> Assignment
Tell how many lines in the records contain the word "mockups"; the number alone is the answer.

> Extracted records
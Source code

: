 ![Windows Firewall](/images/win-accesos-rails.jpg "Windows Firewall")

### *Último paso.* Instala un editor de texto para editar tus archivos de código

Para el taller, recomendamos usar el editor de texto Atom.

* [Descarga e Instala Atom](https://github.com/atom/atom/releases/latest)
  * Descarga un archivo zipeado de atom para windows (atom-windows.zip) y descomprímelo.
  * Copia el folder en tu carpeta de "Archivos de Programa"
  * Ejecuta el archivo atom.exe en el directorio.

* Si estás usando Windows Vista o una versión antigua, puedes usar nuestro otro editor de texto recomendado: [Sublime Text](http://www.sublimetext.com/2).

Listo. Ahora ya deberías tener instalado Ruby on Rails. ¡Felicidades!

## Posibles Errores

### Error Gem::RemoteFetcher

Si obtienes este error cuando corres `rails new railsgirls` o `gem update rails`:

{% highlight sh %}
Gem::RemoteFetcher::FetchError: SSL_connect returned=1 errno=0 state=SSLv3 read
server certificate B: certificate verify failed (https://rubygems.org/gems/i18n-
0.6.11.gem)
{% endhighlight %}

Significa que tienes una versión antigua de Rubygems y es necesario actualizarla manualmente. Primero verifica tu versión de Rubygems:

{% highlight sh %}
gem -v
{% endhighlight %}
==
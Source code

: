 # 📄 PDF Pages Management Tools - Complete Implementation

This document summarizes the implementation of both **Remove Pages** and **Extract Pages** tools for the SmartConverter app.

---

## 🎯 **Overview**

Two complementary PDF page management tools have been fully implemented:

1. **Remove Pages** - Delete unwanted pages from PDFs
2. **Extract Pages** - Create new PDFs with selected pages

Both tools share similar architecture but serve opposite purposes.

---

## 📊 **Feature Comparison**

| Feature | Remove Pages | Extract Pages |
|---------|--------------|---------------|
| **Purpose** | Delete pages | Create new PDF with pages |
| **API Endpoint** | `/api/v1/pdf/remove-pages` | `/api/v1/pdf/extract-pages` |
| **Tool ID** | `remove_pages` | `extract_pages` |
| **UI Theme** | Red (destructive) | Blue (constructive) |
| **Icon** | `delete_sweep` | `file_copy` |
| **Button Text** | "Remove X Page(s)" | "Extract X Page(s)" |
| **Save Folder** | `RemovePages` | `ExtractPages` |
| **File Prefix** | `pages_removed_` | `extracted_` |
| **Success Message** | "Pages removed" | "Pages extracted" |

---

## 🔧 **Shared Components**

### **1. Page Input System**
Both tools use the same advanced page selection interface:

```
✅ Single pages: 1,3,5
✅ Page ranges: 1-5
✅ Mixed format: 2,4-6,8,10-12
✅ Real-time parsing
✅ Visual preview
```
==
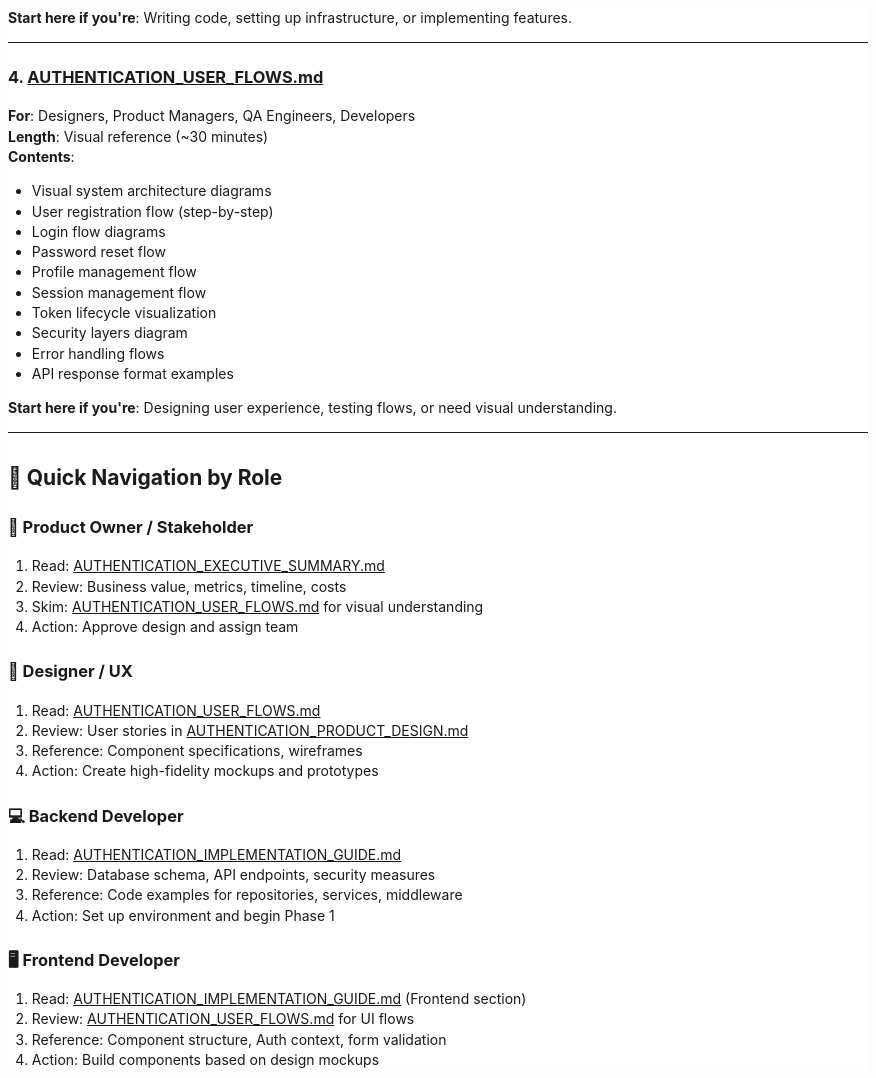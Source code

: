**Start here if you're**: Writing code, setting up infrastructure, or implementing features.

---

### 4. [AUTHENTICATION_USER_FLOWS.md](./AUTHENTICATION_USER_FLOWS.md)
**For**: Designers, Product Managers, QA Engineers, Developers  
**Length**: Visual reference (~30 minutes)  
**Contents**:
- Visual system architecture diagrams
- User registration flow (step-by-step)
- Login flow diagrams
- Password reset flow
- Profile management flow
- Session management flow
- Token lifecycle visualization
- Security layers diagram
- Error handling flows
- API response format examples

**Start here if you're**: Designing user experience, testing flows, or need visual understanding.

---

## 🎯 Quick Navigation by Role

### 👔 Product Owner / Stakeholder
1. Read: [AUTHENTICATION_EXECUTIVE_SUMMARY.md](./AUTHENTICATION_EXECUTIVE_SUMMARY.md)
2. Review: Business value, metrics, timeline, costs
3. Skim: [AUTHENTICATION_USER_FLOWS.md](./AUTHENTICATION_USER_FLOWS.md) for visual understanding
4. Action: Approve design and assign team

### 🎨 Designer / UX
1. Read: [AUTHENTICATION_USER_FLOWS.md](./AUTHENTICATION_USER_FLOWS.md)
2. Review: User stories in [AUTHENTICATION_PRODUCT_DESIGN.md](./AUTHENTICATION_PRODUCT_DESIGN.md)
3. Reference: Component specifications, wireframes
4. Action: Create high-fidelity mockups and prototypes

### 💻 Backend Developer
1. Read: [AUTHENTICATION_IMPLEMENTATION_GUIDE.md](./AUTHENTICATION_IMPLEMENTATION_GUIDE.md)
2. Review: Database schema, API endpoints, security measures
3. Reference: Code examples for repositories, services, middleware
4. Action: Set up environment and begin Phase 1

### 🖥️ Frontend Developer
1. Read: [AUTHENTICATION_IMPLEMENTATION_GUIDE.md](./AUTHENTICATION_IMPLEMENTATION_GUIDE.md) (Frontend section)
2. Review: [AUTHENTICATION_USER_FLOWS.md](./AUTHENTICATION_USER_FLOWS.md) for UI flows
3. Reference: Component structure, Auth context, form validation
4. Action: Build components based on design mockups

> Solution to this task
2